Ambientada a principios del siglo XX en medio de una convulsionada comunidad sueca, la película narra la historia de cómo una mujer -una de las primeras fotógrafas suecas- enfrenta las adversidades que una sociedad desestabilizada le depara, así como al mismo tiempo también deberá sortear las crisis personales que le afectan irremediablemente con el paso de los años.
Si Ingmar Bergman era el costado sugerente, onírico y poético del cine sueco, Troell representa la cara que expone el concepto social de un cine de indudable carácter y tradición. Con tintes autobiográficos (la protagonista de la historia es la abuela de Troell) el autor estructura su película en base a pretextos sociales y búsquedas artísticas definidas.
Momentos que duran para siempre (Maria Larssons Everlasting Moments, 2008) es un mosaico de sensaciones y relaciones humanas que poseen una cuota de insatisfacción. Desencuentros amorosos, engaños y desilusiones varias confrontan al individuo ante cuestiones existenciales en donde el arte como expresión humana es un canal emocional valido y necesario.
Troell, paralelamente, retrata a un pueblo y una familia conviviendo con la violencia y el miedo. El clima familiar es desgarrador y en permanente destrucción. Mientras tanto, afuera en el mundo, la realidad socio político entrega un quiebre que resignifica una época, plagada de crisis sociales, injusticia, hambre y desempleo. El sufrido rol de la mujer en la sociedad machista de comienzos de siglo es otro aspecto preponderante, aquí presa de los avatares que le provoca un marido irresponsable. La fotografía es ese oasis en medio de la tormenta, donde los momentos eternos pueden captarse y evadirnos de la realidad. Un punto de huida e inspiración fuera de una realidad que deja caer ante si su falsa fachada de aparente felicidad, de sólidas bases construidas y hábitos sanos.

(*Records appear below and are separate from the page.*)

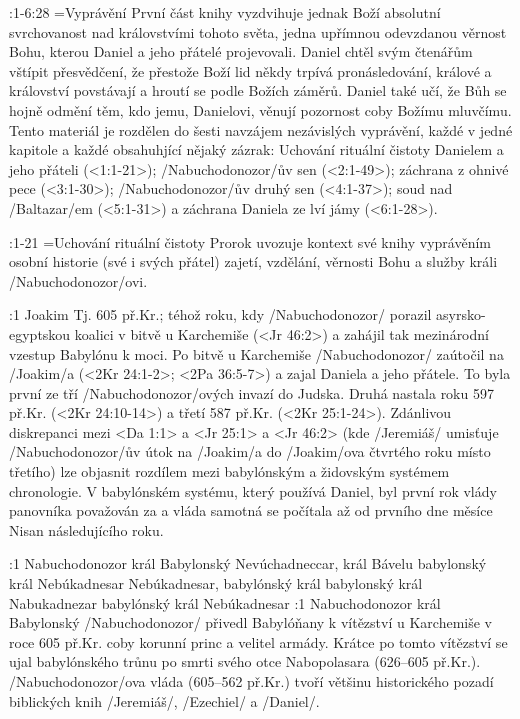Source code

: 
:1-6:28 {}={Vyprávění}  První část knihy vyzdvihuje jednak Boží absolutní svrchovanost nad královstvími tohoto světa, jedna upřímnou odevzdanou věrnost Bohu, kterou Daniel a jeho přátelé projevovali.
Daniel chtěl svým čtenářům vštípit přesvědčení, že přestože Boží lid někdy trpívá pronásledování, králové a království povstávají a hroutí se podle Božích záměrů. Daniel také učí, že Bůh se hojně odmění těm, kdo jemu, Danielovi, věnují pozornost coby Božímu mluvčímu. Tento materiál je rozdělen do šesti navzájem nezávislých vyprávění, každé v jedné kapitole a každé obsahuhjící nějaký zázrak:
Uchování rituální čistoty Danielem a jeho přáteli (<1:1-21>); \x/Nabuchodonozor/ův sen (<2:1-49>); záchrana z ohnivé pece (<3:1-30>); \x/Nabuchodonozor/ův druhý sen (<4:1-37>); soud nad \x/Baltazar/em (<5:1-31>) a záchrana Daniela ze lví jámy (<6:1-28>).

:1-21 {}={Uchování rituální čistoty}  Prorok uvozuje kontext své knihy vyprávěním osobní historie (své i svých přátel) zajetí, vzdělání, věrnosti Bohu a služby králi \x/Nabuchodonozor/ovi.

:1 {Joakim}  Tj. 605 př.Kr.; téhož roku, kdy \x/Nabuchodonozor/ porazil  asyrsko-egyptskou koalici v bitvě u Karchemiše (<Jr 46:2>) a zahájil tak mezinárodní vzestup Babylónu k moci. Po bitvě u Karchemiše \x/Nabuchodonozor/ zaútočil na \x/Joakim/a (<2Kr 24:1-2>; <2Pa 36:5-7>) a zajal Daniela a jeho přátele. 
To byla první ze tří \x/Nabuchodonozor/ových  invazí do Judska. Druhá nastala roku 597 př.Kr. (<2Kr 24:10-14>) a třetí 587 př.Kr. (<2Kr 25:1-24>). Zdánlivou diskrepanci mezi <Da 1:1> a <Jr 25:1> a <Jr 46:2> (kde \x/Jeremiáš/ umisťuje \x/Nabuchodonozor/ův útok na \x/Joakim/a do \x/Joakim/ova čtvrtého roku místo třetího) lze objasnit rozdílem mezi babylónským a židovským systémem chronologie. V babylónském systému, který používá Daniel, byl první rok vlády panovníka považován za  a vláda samotná se počítala až od prvního dne měsíce Nisan následujícího roku.

:1  
    {Nabuchodonozor král Babylonský}  %
    {Nevúchadneccar, král Bávelu} %
    {babylonský král Nebúkadnesar}  %
    {Nebúkadnesar, babylónský král} %
    {babylonský král Nabukadnezar}  %
    {babylónský král Nebúkadnesar}  %
:1 {Nabuchodonozor král Babylonský}  \x/Nabuchodonozor/ přivedl Babylóňany k vítězství u Karchemiše v roce 605 př.Kr. coby korunní princ a velitel armády. Krátce po tomto vítězství se ujal babylónského trůnu po smrti svého otce Nabopolasara (626--605 př.Kr.). \x/Nabuchodonozor/ova vláda (605--562 př.Kr.) tvoří většinu historického pozadí  biblických knih \x/Jeremiáš/, \x/Ezechiel/ a \x/Daniel/.     

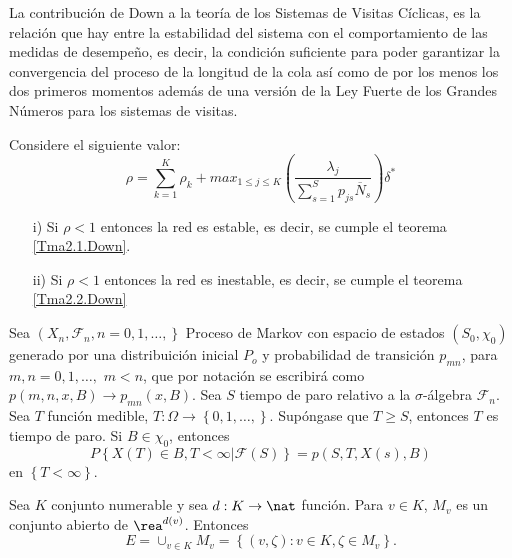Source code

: La contribuci\'on de Down a la teor\'ia de los Sistemas de Visitas
C\'iclicas, es la relaci\'on que hay entre la estabilidad del
sistema con el comportamiento de las medidas de desempe\~no, es
decir, la condici\'on suficiente para poder garantizar la
convergencia del proceso de la longitud de la cola as\'i como de
por los menos los dos primeros momentos adem\'as de una versi\'on
de la Ley Fuerte de los Grandes N\'umeros para los sistemas de
visitas.


\begin{Teo}\label{Tma2.3.Down}
Considere el siguiente valor:
\begin{equation}\label{Eq.Rho.1serv}
\rho=\sum_{k=1}^{K}\rho_{k}+max_{1\leq j\leq K}\left(\frac{\lambda_{j}}{\sum_{s=1}^{S}p_{js}\overline{N}_{s}}\right)\delta^{*}
\end{equation}
\begin{itemize}
\item[i)] Si $\rho<1$ entonces la red es estable, es decir, se cumple el teorema \ref{Tma2.1.Down}.

\item[ii)] Si $\rho<1$ entonces la red es inestable, es decir, se cumple el teorema \ref{Tma2.2.Down}
\end{itemize}
\end{Teo}

\begin{Teo}
Sea $\left(X_{n},\mathcal{F}_{n},n=0,1,\ldots,\right\}$ Proceso de
Markov con espacio de estados $\left(S_{0},\chi_{0}\right)$
generado por una distribuici\'on inicial $P_{o}$ y probabilidad de
transici\'on $p_{mn}$, para $m,n=0,1,\ldots,$ $m<n$, que por
notaci\'on se escribir\'a como $p\left(m,n,x,B\right)\rightarrow
p_{mn}\left(x,B\right)$. Sea $S$ tiempo de paro relativo a la
$\sigma$-\'algebra $\mathcal{F}_{n}$. Sea $T$ funci\'on medible,
$T:\Omega\rightarrow\left\{0,1,\ldots,\right\}$. Sup\'ongase que
$T\geq S$, entonces $T$ es tiempo de paro. Si $B\in\chi_{0}$,
entonces
\begin{equation}\label{Prop.Fuerte.Markov}
P\left\{X\left(T\right)\in
B,T<\infty|\mathcal{F}\left(S\right)\right\} =
p\left(S,T,X\left(s\right),B\right)
\end{equation}
en $\left\{T<\infty\right\}$.
\end{Teo}


Sea $K$ conjunto numerable y sea $d:K\rightarrow\nat$ funci\'on.
Para $v\in K$, $M_{v}$ es un conjunto abierto de
$\rea^{d\left(v\right)}$. Entonces \[E=\cup_{v\in
K}M_{v}=\left\{\left(v,\zeta\right):v\in K,\zeta\in
M_{v}\right\}.\]

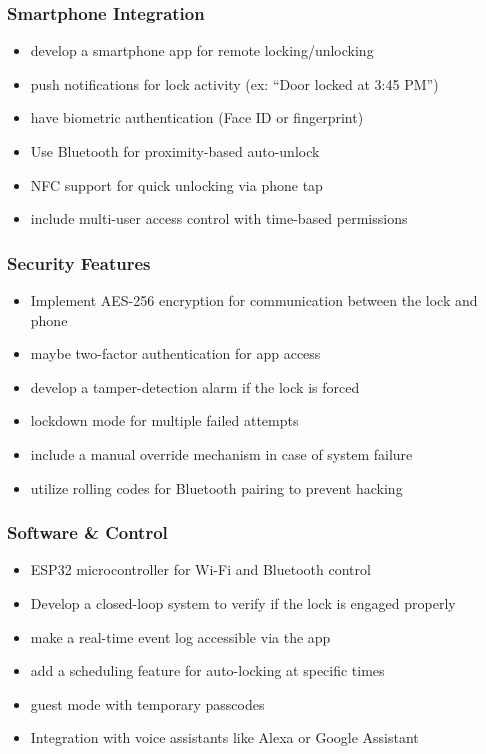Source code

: \subsubsection*{Smartphone Integration}
\begin{itemize}
    \item develop a smartphone app for remote locking/unlocking
    \item push notifications for lock activity (ex: ``Door locked at 3:45 PM'')
    \item have biometric authentication (Face ID or fingerprint)
    \item Use Bluetooth for proximity-based auto-unlock
    \item NFC support for quick unlocking via phone tap
    \item include multi-user access control with time-based permissions
\end{itemize}

\subsubsection*{Security Features}
\begin{itemize}
    \item Implement AES-256 encryption for communication between the lock and phone
    \item maybe two-factor authentication for app access
    \item develop a tamper-detection alarm if the lock is forced
    \item lockdown mode for multiple failed attempts
    \item include a manual override mechanism in case of system failure
    \item utilize rolling codes for Bluetooth pairing to prevent hacking
\end{itemize}

\subsubsection*{Software \& Control}
\begin{itemize}
    \item ESP32 microcontroller for Wi-Fi and Bluetooth control
    \item Develop a closed-loop system to verify if the lock is engaged properly
    \item make a real-time event log accessible via the app
    \item add a scheduling feature for auto-locking at specific times
    \item guest mode with temporary passcodes
    \item Integration with voice assistants like Alexa or Google Assistant
\end{itemize}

El vuelo visual del film es un gran apoyo a la hora de justificar el relato de un personaje desamparado, que busca sobrellevar la pobreza –material y afectiva- por medio de la fotografía. El autor, en un tono pausado, va jugando junto al espectador con aspectos referentes a la imaginación y sus límites a veces poco marcados entre ésta y la realidad. La instantánea fotográfica desnudará las penurias económicas, los problemas domésticos, la sociedad liberal, los amores secretos, los instantes que la retina no olvida jamás y la cámara fotográfica congelan en la eternidad.
Es allí donde el film se asienta sobre las bases del retrato social: creencias políticas, la guerra, el matrimonio y la conflictiva adolescencia son varias de las aristas que con mayor o menor profundidad y con más o menos suerte, el film aborda. La cámara se convierte en los ojos de esta mujer, sus capturas son el deseo de detener el tiempo, aunque sea por un instante. La historia así deja ver la mirada sobre esta afición como una vía de escape a sus penas, y toda la carga dramática que estas esconden detrás. Allí el film se encumbra como uno de crítica social sosteniendo que en medio del caos -incluso- puede existir el arte, o la vida.